■ TASK DATA
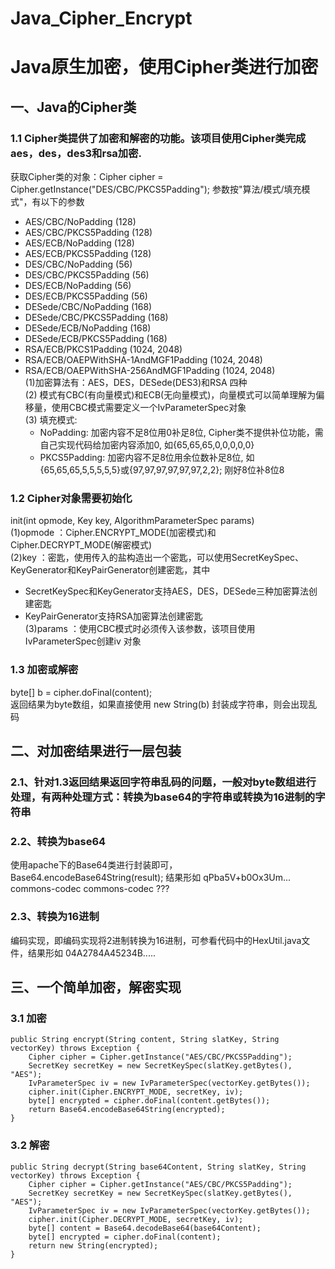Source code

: ﻿# Java_Cipher_Encrypt
# Java原生加密，使用Cipher类进行加密
## 一、Java的Cipher类
### 1.1 Cipher类提供了加密和解密的功能。该项目使用Cipher类完成aes，des，des3和rsa加密.  
获取Cipher类的对象：Cipher cipher = Cipher.getInstance("DES/CBC/PKCS5Padding"); 参数按"算法/模式/填充模式"，有以下的参数  
* AES/CBC/NoPadding (128)  
* AES/CBC/PKCS5Padding (128)  
* AES/ECB/NoPadding (128)  
* AES/ECB/PKCS5Padding (128)  
* DES/CBC/NoPadding (56)  
* DES/CBC/PKCS5Padding (56)  
* DES/ECB/NoPadding (56)  
* DES/ECB/PKCS5Padding (56)  
* DESede/CBC/NoPadding (168)  
* DESede/CBC/PKCS5Padding (168)  
* DESede/ECB/NoPadding (168)  
* DESede/ECB/PKCS5Padding (168)  
* RSA/ECB/PKCS1Padding (1024, 2048)  
* RSA/ECB/OAEPWithSHA-1AndMGF1Padding (1024, 2048)  
* RSA/ECB/OAEPWithSHA-256AndMGF1Padding (1024, 2048)  
(1)加密算法有：AES，DES，DESede(DES3)和RSA 四种  
(2) 模式有CBC(有向量模式)和ECB(无向量模式)，向量模式可以简单理解为偏移量，使用CBC模式需要定义一个IvParameterSpec对象  
(3) 填充模式: 
   * NoPadding: 加密内容不足8位用0补足8位, Cipher类不提供补位功能，需自己实现代码给加密内容添加0, 如{65,65,65,0,0,0,0,0}  
   * PKCS5Padding: 加密内容不足8位用余位数补足8位, 如{65,65,65,5,5,5,5,5}或{97,97,97,97,97,97,2,2}; 刚好8位补8位8  

### 1.2 Cipher对象需要初始化  
init(int opmode, Key key, AlgorithmParameterSpec params)  
(1)opmode ：Cipher.ENCRYPT_MODE(加密模式)和 Cipher.DECRYPT_MODE(解密模式)  
(2)key ：密匙，使用传入的盐构造出一个密匙，可以使用SecretKeySpec、KeyGenerator和KeyPairGenerator创建密匙，其中  
   * SecretKeySpec和KeyGenerator支持AES，DES，DESede三种加密算法创建密匙  
   * KeyPairGenerator支持RSA加密算法创建密匙  
(3)params ：使用CBC模式时必须传入该参数，该项目使用IvParameterSpec创建iv 对象  

### 1.3 加密或解密  
byte[] b = cipher.doFinal(content);  
返回结果为byte数组，如果直接使用 new String(b) 封装成字符串，则会出现乱码  

## 二、对加密结果进行一层包装
### 2.1、针对1.3返回结果返回字符串乱码的问题，一般对byte数组进行处理，有两种处理方式：转换为base64的字符串或转换为16进制的字符串
### 2.2、转换为base64
  使用apache下的Base64类进行封装即可，Base64.encodeBase64String(result); 结果形如 qPba5V+b0Ox3Um...  
        <dependency>
            <groupId>commons-codec</groupId>
            <artifactId>commons-codec</artifactId>
            <version>???</version>
        </dependency>
### 2.3、转换为16进制
  编码实现，即编码实现将2进制转换为16进制，可参看代码中的HexUtil.java文件，结果形如 04A2784A45234B.....  

## 三、一个简单加密，解密实现
### 3.1 加密
    public String encrypt(String content, String slatKey, String vectorKey) throws Exception {
		Cipher cipher = Cipher.getInstance("AES/CBC/PKCS5Padding");
		SecretKey secretKey = new SecretKeySpec(slatKey.getBytes(), "AES");
		IvParameterSpec iv = new IvParameterSpec(vectorKey.getBytes());
		cipher.init(Cipher.ENCRYPT_MODE, secretKey, iv);
		byte[] encrypted = cipher.doFinal(content.getBytes());
		return Base64.encodeBase64String(encrypted);
	}
### 3.2 解密
    public String decrypt(String base64Content, String slatKey, String vectorKey) throws Exception {
		Cipher cipher = Cipher.getInstance("AES/CBC/PKCS5Padding");
		SecretKey secretKey = new SecretKeySpec(slatKey.getBytes(), "AES");
		IvParameterSpec iv = new IvParameterSpec(vectorKey.getBytes());
		cipher.init(Cipher.DECRYPT_MODE, secretKey, iv);
		byte[] content = Base64.decodeBase64(base64Content);
		byte[] encrypted = cipher.doFinal(content);
		return new String(encrypted);
	}
    
    
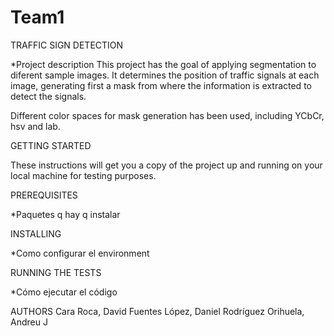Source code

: # Team1
TRAFFIC SIGN DETECTION

*Project description
This project has the goal of applying segmentation to diferent sample images.
It determines the position of traffic signals at each image, generating first a
mask from where the information is extracted to detect the signals.

Different color spaces for mask generation has been used, including YCbCr, hsv and lab.

GETTING STARTED

These instructions will get you a copy of the project up and running on your local machine for testing purposes. 

PREREQUISITES

*Paquetes q hay q instalar


INSTALLING

*Como configurar el environment


RUNNING THE TESTS

*Cómo ejecutar el código

AUTHORS
Cara Roca, David
Fuentes López, Daniel
Rodríguez Orihuela, Andreu J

■ PROBLEM DETAILS
With the pictures excluded, transcribe word for word only the lines from the one containing "byte[] encrypted = cipher.doFinal(content);" through the last line of the records.

■ RESULT BELOW
		byte[] encrypted = cipher.doFinal(content);
		return new String(encrypted);
	}
    
    
Source code

: # Team1
TRAFFIC SIGN DETECTION

*Project description
This project has the goal of applying segmentation to diferent sample images.
It determines the position of traffic signals at each image, generating first a
mask from where the information is extracted to detect the signals.

Different color spaces for mask generation has been used, including YCbCr, hsv and lab.

GETTING STARTED

These instructions will get you a copy of the project up and running on your local machine for testing purposes. 

PREREQUISITES

*Paquetes q hay q instalar


INSTALLING

*Como configurar el environment


RUNNING THE TESTS

*Cómo ejecutar el código

AUTHORS
Cara Roca, David
Fuentes López, Daniel
Rodríguez Orihuela, Andreu J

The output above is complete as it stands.